Thank you all and Happy Easter!

“Thine Be the Glory” is #308 in The United Methodist Hymnal.

Thine be the glory,
Risen, conquering Son;
Endless is the victory
Thou o’er death hast won.

Angels in bright raiment
Rolled the stone away,
Kept the folded grave clothes
Where the body lay.

Edmond L. Budry (1854-1932) wrote this hymn, originally in French as “A Toi la gloire, ô Ressuscité.” He was the pastor of the Free Evangelical Church of the Canton of Vevey, Switzerland, having studied theology at Lausanne.

The hymn was written in 1884 and appeared first in Chants Evangeliques (1885). A translation by Richard Birch Hoyle (1875-1939) gave the hymn increased visibility, especially when it appeared in the first edition of the hymnal for the World Student Christian Federation, Cantate Domino (1924). The Methodist Hymn Book (1933) was the first European hymnal to include the hymn.

Methodist hymnologist Fred Gaely notes that, “Budry was often asked to make translations of favorite German or English hymns, but he preferred to rewrite the texts, often improving on the original, and often freely adapting old Latin hymns.”

The inspiration for this hymn, according to Budry’s friend Paul Laufer, came from the words of Friedrich-Heinrich Ranke (1798-1876), published to the tune, MACCABAEUS, by George Fredrick Handel (1685-1759). The tune was adapted from a processional song in Handel’s oratorio Joshua (1747), as well as later versions of the more famous oratorio Judas Maccabaeus (1746).

Budry freely adapted Ranke’s Advent text and transformed it as an Easter hymn. As Gaely recognized, the Easter text “emphasized still more the triumphal nature of Handel’s music.” John Wesley, a contemporary of Handel, enjoyed this tune very much and cites it as one of his favorites in journal entries for March 29, 1774, and March 30, 1787.

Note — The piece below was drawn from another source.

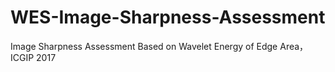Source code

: # WES-Image-Sharpness-Assessment
Image Sharpness Assessment Based on Wavelet Energy of Edge Area， ICGIP 2017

According to English hymnologist J. Richard Watson, the hymn “is based on the Gospel accounts of the Resurrection (with a brief allusion to St. Thomas and doubt in verse 3), together with St. Paul’s commentary on it in I Corinthians 15.” This is especially evident in the use of the word “victory” in the refrain, reminiscent of I Corinthians 15:57: “But thanks be to God, which giveth us the victory through our Lord Jesus Christ.”

Stanza two almost quotes directly I Corinthians 15:55. The Scripture says, “O death, where is thy sting? O grave, where is thy victory?” Hoyle’s translation of the second stanza concludes, “death hath lost its sting.”

This hymn took on new life for me in August 2008 when I joined a group of United Methodist musicians in a teaching mission to Côte d’Ivoire, the newest (admitted formally to the denomination at the 2008 General Conference) and largest (nearly 700,000 members) of the denomination’s conference regions. Sponsored by the Global Praise Project of the General Board of Global Ministries, our group was charged to train a new generation of church musicians in Côte d’Ivoire.

As we concluded our time in this West African country, we realized that we were taught as much—if not more—by the African Christian musicians than we were teaching. One of the hymns that these United Methodists sang with great vigor was “A Toi la gloire, ô Ressuscité.” We heard it in two versions: the first was the classic Western hymn style; the second was a West African version complete with drums, electronic keyboards and guitars. Both were delightful.

It was a joy to see how this hymn has transcended not only time and cultures, but also continents to resonate with a vibrant Easter joy.

Dr. Hawn is professor of sacred music at Perkins School of Theology, SMU.